Look at each line of the records and count those with "decades" in them. Please answer with the count alone.
--- RECORDS FOR PROCESSING ---
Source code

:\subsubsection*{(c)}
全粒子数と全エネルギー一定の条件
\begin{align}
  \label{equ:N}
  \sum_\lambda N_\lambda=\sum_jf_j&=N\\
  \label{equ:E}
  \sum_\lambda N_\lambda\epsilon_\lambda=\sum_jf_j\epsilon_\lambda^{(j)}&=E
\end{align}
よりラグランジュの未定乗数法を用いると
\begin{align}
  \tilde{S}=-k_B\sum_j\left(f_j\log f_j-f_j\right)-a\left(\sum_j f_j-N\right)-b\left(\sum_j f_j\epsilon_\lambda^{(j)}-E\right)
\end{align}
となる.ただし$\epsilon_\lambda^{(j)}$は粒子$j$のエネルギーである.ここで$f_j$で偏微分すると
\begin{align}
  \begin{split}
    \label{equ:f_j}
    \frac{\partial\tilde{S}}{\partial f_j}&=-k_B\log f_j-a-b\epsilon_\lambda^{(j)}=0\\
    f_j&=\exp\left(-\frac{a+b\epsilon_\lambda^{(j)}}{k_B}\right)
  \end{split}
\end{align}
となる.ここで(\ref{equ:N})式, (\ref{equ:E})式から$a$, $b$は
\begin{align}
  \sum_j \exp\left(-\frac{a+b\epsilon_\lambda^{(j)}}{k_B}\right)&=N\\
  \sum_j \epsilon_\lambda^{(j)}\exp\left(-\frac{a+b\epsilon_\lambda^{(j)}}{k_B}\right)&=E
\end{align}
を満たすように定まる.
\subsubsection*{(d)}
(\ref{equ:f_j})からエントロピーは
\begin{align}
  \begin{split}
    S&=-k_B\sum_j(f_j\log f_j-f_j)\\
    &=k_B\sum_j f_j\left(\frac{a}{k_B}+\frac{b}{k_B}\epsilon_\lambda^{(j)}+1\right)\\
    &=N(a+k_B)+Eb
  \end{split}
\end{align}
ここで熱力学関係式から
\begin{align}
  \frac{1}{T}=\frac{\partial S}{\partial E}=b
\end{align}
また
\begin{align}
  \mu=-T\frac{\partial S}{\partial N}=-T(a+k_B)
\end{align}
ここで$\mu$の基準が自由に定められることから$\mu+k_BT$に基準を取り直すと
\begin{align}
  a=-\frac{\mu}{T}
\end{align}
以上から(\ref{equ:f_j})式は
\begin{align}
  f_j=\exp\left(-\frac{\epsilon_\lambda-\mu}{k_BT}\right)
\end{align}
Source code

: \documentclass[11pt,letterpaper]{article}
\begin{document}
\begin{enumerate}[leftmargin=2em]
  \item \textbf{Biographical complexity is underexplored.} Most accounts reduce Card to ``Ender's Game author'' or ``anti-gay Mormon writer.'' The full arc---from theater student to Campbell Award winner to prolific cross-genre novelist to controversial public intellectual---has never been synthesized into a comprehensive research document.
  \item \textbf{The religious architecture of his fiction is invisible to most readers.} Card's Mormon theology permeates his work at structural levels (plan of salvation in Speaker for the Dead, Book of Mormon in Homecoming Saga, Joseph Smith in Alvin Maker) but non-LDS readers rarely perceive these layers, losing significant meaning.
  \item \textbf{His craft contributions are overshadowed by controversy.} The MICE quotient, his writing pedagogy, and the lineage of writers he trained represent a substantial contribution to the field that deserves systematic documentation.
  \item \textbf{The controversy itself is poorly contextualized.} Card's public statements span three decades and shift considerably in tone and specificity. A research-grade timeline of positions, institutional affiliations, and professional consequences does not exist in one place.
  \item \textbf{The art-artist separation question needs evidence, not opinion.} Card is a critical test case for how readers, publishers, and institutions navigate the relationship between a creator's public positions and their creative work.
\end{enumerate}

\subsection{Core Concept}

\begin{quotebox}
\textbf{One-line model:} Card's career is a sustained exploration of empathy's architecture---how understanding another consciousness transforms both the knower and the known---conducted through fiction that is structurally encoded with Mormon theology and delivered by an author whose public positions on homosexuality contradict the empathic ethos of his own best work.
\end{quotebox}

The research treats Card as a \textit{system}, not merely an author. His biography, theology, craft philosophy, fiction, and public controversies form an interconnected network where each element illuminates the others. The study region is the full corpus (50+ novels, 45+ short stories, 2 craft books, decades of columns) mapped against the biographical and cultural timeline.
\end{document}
---
> _ANSWER AREA_: 2